**What the task requires**
Write out the listing, please, but only from its first line through the line containing "I dropped the", exactly as given and without pictures.

..........

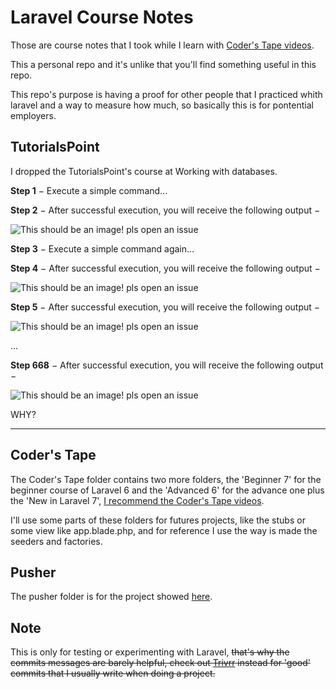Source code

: # Laravel Course Notes
Those are course notes that I took while I learn with [Coder's Tape videos](https://www.youtube.com/channel/UCQI-Ym2rLZx52vEoqlPQMdg/videos).

This a personal repo and it's unlike that you'll find something useful in this repo.

This repo's purpose is having a proof for other people that I practiced whith laravel and a way to measure how much, so basically this is for pontential employers.

## TutorialsPoint
I dropped the TutorialsPoint's course at Working with databases.

**Step 1** − Execute a simple command...

**Step 2** − After successful execution, you will receive the following output −

![This should be an image! pls open an issue](https://github.com/EGA-SUPREMO/laravel-notes/blob/master/TutorialsPoint/public/enough%20with%20this.jpg)

**Step 3** − Execute a simple command again...

**Step 4** − After successful execution, you will receive the following output −

![This should be an image! pls open an issue](https://github.com/EGA-SUPREMO/laravel-notes/blob/master/TutorialsPoint/public/enough%20with%20this.jpg)

**Step 5** − After successful execution, you will receive the following output −

![This should be an image! pls open an issue](https://github.com/EGA-SUPREMO/laravel-notes/blob/master/TutorialsPoint/public/enough%20with%20this.jpg)

...

**Step 668** − After successful execution, you will receive the following output −

![This should be an image! pls open an issue](https://github.com/EGA-SUPREMO/laravel-notes/blob/master/TutorialsPoint/public/enough%20with%20this.jpg)

WHY?

------

## Coder's Tape
The Coder's Tape folder contains two more folders, the 'Beginner 7' for the beginner course of Laravel 6 and the 'Advanced 6' for the advance one plus the 'New in Laravel 7', [I recommend the Coder's Tape videos](https://www.youtube.com/channel/UCQI-Ym2rLZx52vEoqlPQMdg/videos).

I'll use some parts of these folders for futures projects, like the stubs or some view like app.blade.php, and for reference I use the way is made the seeders and factories.

## Pusher
The pusher folder is for the project showed [here](https://blog.pusher.com/laravel-mvc-use/).

## Note
This is only for testing or experimenting with Laravel, ~~that's why the commits messages are barely helpful, check out [Trivrr](https://github.com/EGA-SUPREMO/Trivrr) instead for 'good' commits that I usually write when doing a project.~~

..........

**Response to this task**
Source code

: # Laravel Course Notes
Those are course notes that I took while I learn with [Coder's Tape videos](https://www.youtube.com/channel/UCQI-Ym2rLZx52vEoqlPQMdg/videos).

This a personal repo and it's unlike that you'll find something useful in this repo.

This repo's purpose is having a proof for other people that I practiced whith laravel and a way to measure how much, so basically this is for pontential employers.

## TutorialsPoint
I dropped the TutorialsPoint's course at Working with databases.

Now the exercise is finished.